It’s been almost two years now since he died, but his loss still brings me to tears more often than I will admit to my husband. In fact, the real root of many of my emotional breakdowns is a sudden intense missing of the man who had been my best friend for over ten years. All of this makes me feel like true love never dies.
Although it was love at first sight for him, it took me several months of us spending a significant amount of time together for me to agree to date him. He was more than just a nice guy. He was sweet, compassionate, generous, and quickly became friends with everybody he met.
I can’t say how often we went somewhere and he ran into someone he knew. Everybody who knew him loved him and considered him a friend. It made me feel honored and special that he could have spent his time with anyone in the world, but he chose to spend it with me.
No matter what I did, he was my biggest fan. He had a child-like fascination with life and often was amazed and blown away by even the simplest things. At the time, I was writing a novel (by hand in a notebook, believe it or not!), and he spent countless hours listening in awe as I described the events of the story.

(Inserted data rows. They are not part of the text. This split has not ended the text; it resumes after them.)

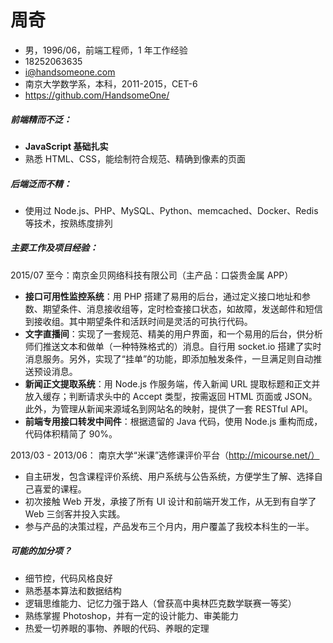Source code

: # 周奇

- 男，1996/06，前端工程师，1 年工作经验
- 18252063635
- i@handsomeone.com
- 南京大学数学系，本科，2011-2015，CET-6
- https://github.com/HandsomeOne/

##### 前端精而不泛：
- **JavaScript 基础扎实**
- 熟悉 HTML、CSS，能绘制符合规范、精确到像素的页面

##### 后端泛而不精：
- 使用过 Node.js、PHP、MySQL、Python、memcached、Docker、Redis 等技术，按熟练度排列

##### 主要工作及项目经验：

2015/07 至今：南京金贝网络科技有限公司（主产品：口袋贵金属 APP）

- **接口可用性监控系统**：用 PHP 搭建了易用的后台，通过定义接口地址和参数、期望条件、消息接收组等，定时检查接口状态，如故障，发送邮件和短信到接收组。其中期望条件和活跃时间是灵活的可执行代码。
- **文字直播间**：实现了一套规范、精美的用户界面，和一个易用的后台，供分析师们推送文本和做单（一种特殊格式的）消息。自行用 socket.io 搭建了实时消息服务。另外，实现了“挂单”的功能，即添加触发条件，一旦满足则自动推送预设消息。
- **新闻正文提取系统**：用 Node.js 作服务端，传入新闻 URL 提取标题和正文并放入缓存；判断请求头中的 Accept 类型，按需返回 HTML 页面或 JSON。此外，为管理从新闻来源域名到网站名的映射，提供了一套 RESTful API。
- **前端专用接口转发中间件**：根据遗留的 Java 代码，使用 Node.js 重构而成，代码体积精简了 90%。

2013/03 - 2013/06： 南京大学“米课”选修课评价平台（http://micourse.net/）
- 自主研发，包含课程评价系统、用户系统与公告系统，方便学生了解、选择自己喜爱的课程。
- 初次接触 Web 开发，承接了所有 UI 设计和前端开发工作，从无到有自学了 Web 三剑客并投入实践。
- 参与产品的决策过程，产品发布三个月内，用户覆盖了我校本科生的一半。

##### 可能的加分项？

- 细节控，代码风格良好
- 熟悉基本算法和数据结构
- 逻辑思维能力、记忆力强于路人（曾获高中奥林匹克数学联赛一等奖）
- 熟练掌握 Photoshop，并有一定的设计能力、审美能力
- 热爱一切养眼的事物、养眼的代码、养眼的定理
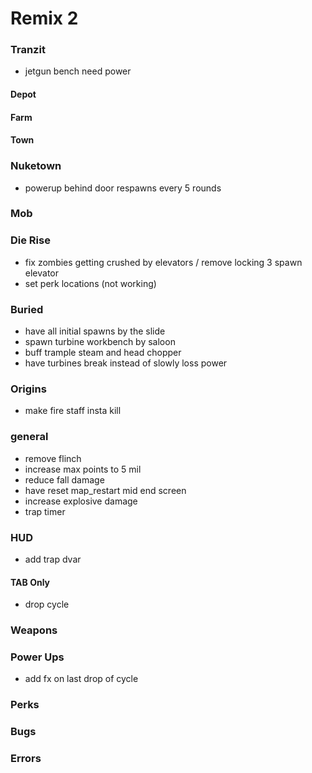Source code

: # Remix 2

### Tranzit

- jetgun bench need power

#### Depot

#### Farm

#### Town

### Nuketown

- powerup behind door respawns every 5 rounds

### Mob

### Die Rise

- fix zombies getting crushed by elevators / remove locking 3 spawn elevator
- set perk locations (not working)

### Buried

- have all initial spawns by the slide
- spawn turbine workbench by saloon
- buff trample steam and head chopper
- have turbines break instead of slowly loss power

### Origins

- make fire staff insta kill

### general

- remove flinch
- increase max points to 5 mil
- reduce fall damage
- have reset map_restart mid end screen
- increase explosive damage
- trap timer

### HUD

- add trap dvar

#### TAB Only

- drop cycle

### Weapons

### Power Ups

- add fx on last drop of cycle

### Perks

### Bugs

### Errors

We dated for eight months, during which he fell madly in love with me and during which I came to love him like a brother and a good friend. To this day, I wonder if he had been right about me merely having been in a phase of not feeling romantic love.
Maybe if I had stuck it out, I would have been just as in love with him as he was with me. Perhaps we would have even gotten married and had kids, and maybe he wouldn’t have died as young as he did because I would have been there to take care of him when he stubbornly refused to take care of himself.
Maybe it’s those lingering “what if” questions that make me miss him the most when life isn’t going as entirely as I would like.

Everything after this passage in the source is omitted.